Last year, Wayne State’s School of Social Work was awarded $10,000 from the Council on Social Work Education to launch a student-led initiative that provides real-world political action and community organizing experience focused on water insecurity in Detroit. Guided by the school’s Social Justice Committee, “Policy to Action: A Student-Run Initiative,” offers undergraduate and graduate students the opportunity to apply their training to water access.
The Policy to Action project has three components. First, it encourages policy engagement by having students identify and recruit Detroit-area community partners with whom to lobby city and state officials, design a community action project, and plan symposia and lectures. It also helps students analyze and advocate on behalf of Michigan’s bipartisan “Water is a Human Right” bill package. Finally, it allows for the development of a policy-to-action project centered on coalition building and community action.
A clean slate
The National Institute of Environmental Health Sciences (NIEHS) of the National Institutes of Health (NIH) recently renewed Wayne State’s Center for Urban Responses to Environmental Stressors (CURES) for $7.5 million for five years.
One of 22 P30 Environmental Health Sciences Core Centers funded by NIEHS, CURES is focused on establishing a cleaner and healthier environment in Detroit and throughout the region. Its goal is to understand the integrated health impacts of environmental exposures to complex chemical and nonchemical contaminants in an urban landscape.
“CURES is optimally positioned on the ground floor of innovative team science opportunities.” —Melissa Runge-Morris
The quality of life for residents living in an industrialized urban environment can be compromised by illnesses such as cardiovascular disease, cancer and diabetes. These modern-era diseases are a consequence of dynamic interactions among an individual’s genetic and epigenetic makeup, nutritional status and environmental stressors, which affect key cellular networks causing disease.
Since 2014, CURES researchers and community partners have collaborated closely to respond to serious emerging health crises in and around Detroit, including the lead watershed contamination in Flint.
“We believe that CURES is optimally positioned on the ground floor of innovative team science opportunities that have the greatest promise to realize the early detection, prevention and eventual eradication of urban environmental disease in our lifetime,” says Melissa Runge-Morris, M.D., director of CURES and the Institute of Environmental Health Sciences at Wayne State.

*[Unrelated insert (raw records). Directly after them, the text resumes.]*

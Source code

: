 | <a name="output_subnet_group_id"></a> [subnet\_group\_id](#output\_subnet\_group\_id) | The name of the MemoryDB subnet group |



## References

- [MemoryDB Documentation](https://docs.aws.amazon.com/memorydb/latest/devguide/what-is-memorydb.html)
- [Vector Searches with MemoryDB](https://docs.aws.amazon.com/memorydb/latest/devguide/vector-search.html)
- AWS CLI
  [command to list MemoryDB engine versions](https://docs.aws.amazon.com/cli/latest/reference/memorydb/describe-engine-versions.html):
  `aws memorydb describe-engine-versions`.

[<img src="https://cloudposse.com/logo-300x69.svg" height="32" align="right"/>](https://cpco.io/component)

Michigan’s top three research universities, a leading health care system and a state health agency are investigating how exposure to a range of environmental factors in early development — from conception through early childhood — influences the health of children and adolescents, thanks to a $4.8 million research grant the National Institutes of Health (NIH) awarded Michigan State University in the fall of 2016.

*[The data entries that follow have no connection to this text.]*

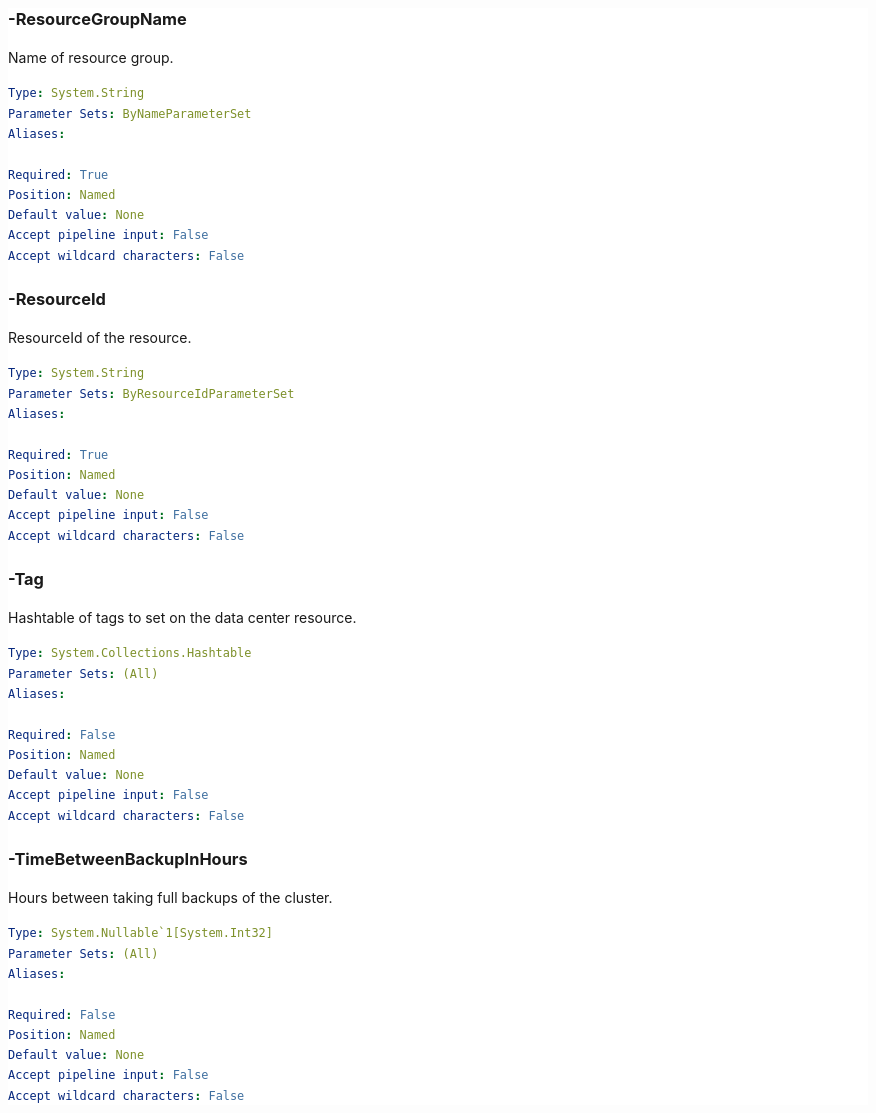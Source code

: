 ### -ResourceGroupName
Name of resource group.

```yaml
Type: System.String
Parameter Sets: ByNameParameterSet
Aliases:

Required: True
Position: Named
Default value: None
Accept pipeline input: False
Accept wildcard characters: False
```

### -ResourceId
ResourceId of the resource.

```yaml
Type: System.String
Parameter Sets: ByResourceIdParameterSet
Aliases:

Required: True
Position: Named
Default value: None
Accept pipeline input: False
Accept wildcard characters: False
```

### -Tag
Hashtable of tags to set on the data center resource.

```yaml
Type: System.Collections.Hashtable
Parameter Sets: (All)
Aliases:

Required: False
Position: Named
Default value: None
Accept pipeline input: False
Accept wildcard characters: False
```

### -TimeBetweenBackupInHours
Hours between taking full backups of the cluster.

```yaml
Type: System.Nullable`1[System.Int32]
Parameter Sets: (All)
Aliases:

Required: False
Position: Named
Default value: None
Accept pipeline input: False
Accept wildcard characters: False
```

Wayne State University is collaborating with MSU on the national Environmental Influences on Child Health Outcomes (ECHO) initiative, along with University of Michigan, Henry Ford Health System, and the Michigan Department of Health and Human Services.
The grant covers the first two-year phase of the seven-year project, which aims to study factors that may influence health outcomes around the time of birth, as well as into later childhood and adolescence. Upper and lower airway health and development, obesity, and brain and nervous system development are among the issues being studied.
Wayne State’s co-principal investigator is Douglas Ruden, Ph.D., the co-director of the Exposures Signatures Facility Core in the Center for Urban Responses to Environmental Stressors (CURES). His team is working to determine whether environmental exposures, such as lead and organic pollutants, cause changes in the “epigenome” of the DNA in children.
“My research team has studied lead toxicity in Detroit for over 10 years and in 2015 published a research paper in Scientific Reports that showed that grandmaternal exposure to lead can alter the DNA in the grandchildren,” Ruden says. “This was the first demonstration of multigenerational effects of lead poisoning.”